- _Problem_
Among the entries below, please repeat exactly and only the lines from the line containing "image on Quay" to the line containing "sensitive environment variables", both lines included.
*** Opening of Provided data ***
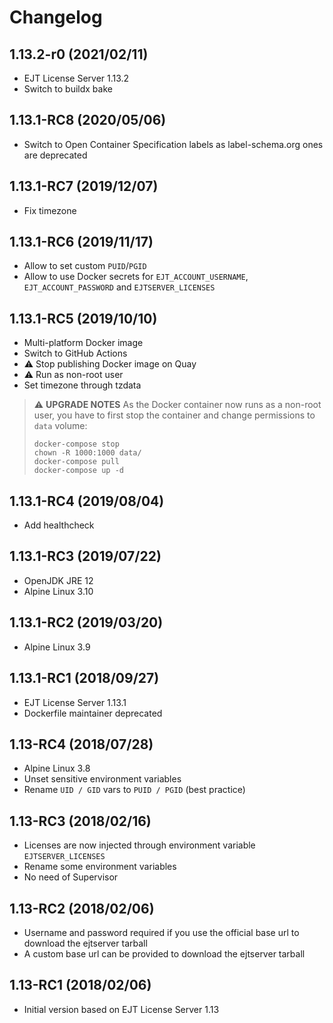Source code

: # Changelog

## 1.13.2-r0 (2021/02/11)

* EJT License Server 1.13.2
* Switch to buildx bake

## 1.13.1-RC8 (2020/05/06)

* Switch to Open Container Specification labels as label-schema.org ones are deprecated

## 1.13.1-RC7 (2019/12/07)

* Fix timezone

## 1.13.1-RC6 (2019/11/17)

* Allow to set custom `PUID`/`PGID`
* Allow to use Docker secrets for `EJT_ACCOUNT_USERNAME`, `EJT_ACCOUNT_PASSWORD` and `EJTSERVER_LICENSES`

## 1.13.1-RC5 (2019/10/10)

* Multi-platform Docker image
* Switch to GitHub Actions
* :warning: Stop publishing Docker image on Quay
* :warning: Run as non-root user
* Set timezone through tzdata

> :warning: **UPGRADE NOTES**
> As the Docker container now runs as a non-root user, you have to first stop the container and change permissions to `data` volume:
> ```
> docker-compose stop
> chown -R 1000:1000 data/
> docker-compose pull
> docker-compose up -d
> ```

## 1.13.1-RC4 (2019/08/04)

* Add healthcheck

## 1.13.1-RC3 (2019/07/22)

* OpenJDK JRE 12
* Alpine Linux 3.10

## 1.13.1-RC2 (2019/03/20)

* Alpine Linux 3.9

## 1.13.1-RC1 (2018/09/27)

* EJT License Server 1.13.1
* Dockerfile maintainer deprecated

## 1.13-RC4 (2018/07/28)

* Alpine Linux 3.8
* Unset sensitive environment variables
* Rename `UID / GID` vars to `PUID / PGID` (best practice)

## 1.13-RC3 (2018/02/16)

* Licenses are now injected through environment variable `EJTSERVER_LICENSES`
* Rename some environment variables
* No need of Supervisor

## 1.13-RC2 (2018/02/06)

* Username and password required if you use the official base url to download the ejtserver tarball
* A custom base url can be provided to download the ejtserver tarball

## 1.13-RC1 (2018/02/06)

* Initial version based on EJT License Server 1.13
*** Close of Provided data ***
- _Response area_
* :warning: Stop publishing Docker image on Quay
* :warning: Run as non-root user
* Set timezone through tzdata

> :warning: **UPGRADE NOTES**
> As the Docker container now runs as a non-root user, you have to first stop the container and change permissions to `data` volume:
> ```
> docker-compose stop
> chown -R 1000:1000 data/
> docker-compose pull
> docker-compose up -d
> ```

## 1.13.1-RC4 (2019/08/04)

* Add healthcheck

## 1.13.1-RC3 (2019/07/22)

* OpenJDK JRE 12
* Alpine Linux 3.10

## 1.13.1-RC2 (2019/03/20)

* Alpine Linux 3.9

## 1.13.1-RC1 (2018/09/27)

* EJT License Server 1.13.1
* Dockerfile maintainer deprecated

## 1.13-RC4 (2018/07/28)

* Alpine Linux 3.8
* Unset sensitive environment variables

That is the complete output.